**WHAT YOU HAVE TO DO**
Copy each line below in which the string "century" appears.

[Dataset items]

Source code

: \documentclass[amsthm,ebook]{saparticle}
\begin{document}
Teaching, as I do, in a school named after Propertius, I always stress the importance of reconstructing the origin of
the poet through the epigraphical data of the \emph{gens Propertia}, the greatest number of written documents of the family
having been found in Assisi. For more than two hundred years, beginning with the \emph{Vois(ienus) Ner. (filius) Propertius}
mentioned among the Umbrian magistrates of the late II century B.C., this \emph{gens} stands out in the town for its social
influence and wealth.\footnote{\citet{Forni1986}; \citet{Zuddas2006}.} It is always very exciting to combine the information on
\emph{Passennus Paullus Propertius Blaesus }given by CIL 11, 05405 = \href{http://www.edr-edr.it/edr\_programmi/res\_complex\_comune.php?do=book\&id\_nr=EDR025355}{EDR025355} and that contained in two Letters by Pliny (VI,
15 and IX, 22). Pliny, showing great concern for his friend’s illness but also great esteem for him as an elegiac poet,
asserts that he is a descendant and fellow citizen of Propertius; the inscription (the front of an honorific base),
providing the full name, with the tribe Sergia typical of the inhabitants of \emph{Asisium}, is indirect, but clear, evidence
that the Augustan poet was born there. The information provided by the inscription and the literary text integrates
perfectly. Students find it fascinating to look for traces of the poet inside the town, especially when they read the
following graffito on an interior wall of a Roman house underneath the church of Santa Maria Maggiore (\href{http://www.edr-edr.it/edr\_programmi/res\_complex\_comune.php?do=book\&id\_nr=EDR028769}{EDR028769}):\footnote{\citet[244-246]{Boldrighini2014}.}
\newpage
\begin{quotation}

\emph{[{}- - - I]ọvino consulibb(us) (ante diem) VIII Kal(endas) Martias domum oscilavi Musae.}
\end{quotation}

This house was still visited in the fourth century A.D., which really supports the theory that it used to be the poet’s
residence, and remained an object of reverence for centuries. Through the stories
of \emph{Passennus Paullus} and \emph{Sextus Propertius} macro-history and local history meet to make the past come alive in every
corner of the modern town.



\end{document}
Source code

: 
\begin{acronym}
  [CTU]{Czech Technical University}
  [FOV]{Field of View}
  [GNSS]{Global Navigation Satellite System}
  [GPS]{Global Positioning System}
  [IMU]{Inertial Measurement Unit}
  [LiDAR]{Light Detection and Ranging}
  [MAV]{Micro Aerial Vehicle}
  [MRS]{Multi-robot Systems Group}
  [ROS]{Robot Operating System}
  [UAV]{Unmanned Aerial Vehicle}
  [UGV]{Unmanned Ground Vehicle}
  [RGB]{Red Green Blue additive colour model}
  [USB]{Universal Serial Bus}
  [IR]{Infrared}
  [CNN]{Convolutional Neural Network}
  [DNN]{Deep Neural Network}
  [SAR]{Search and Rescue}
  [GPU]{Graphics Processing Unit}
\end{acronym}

**EXERCISE RESULT**
mentioned among the Umbrian magistrates of the late II century B.C., this \emph{gens} stands out in the town for its social
This house was still visited in the fourth century A.D., which really supports the theory that it used to be the poet’s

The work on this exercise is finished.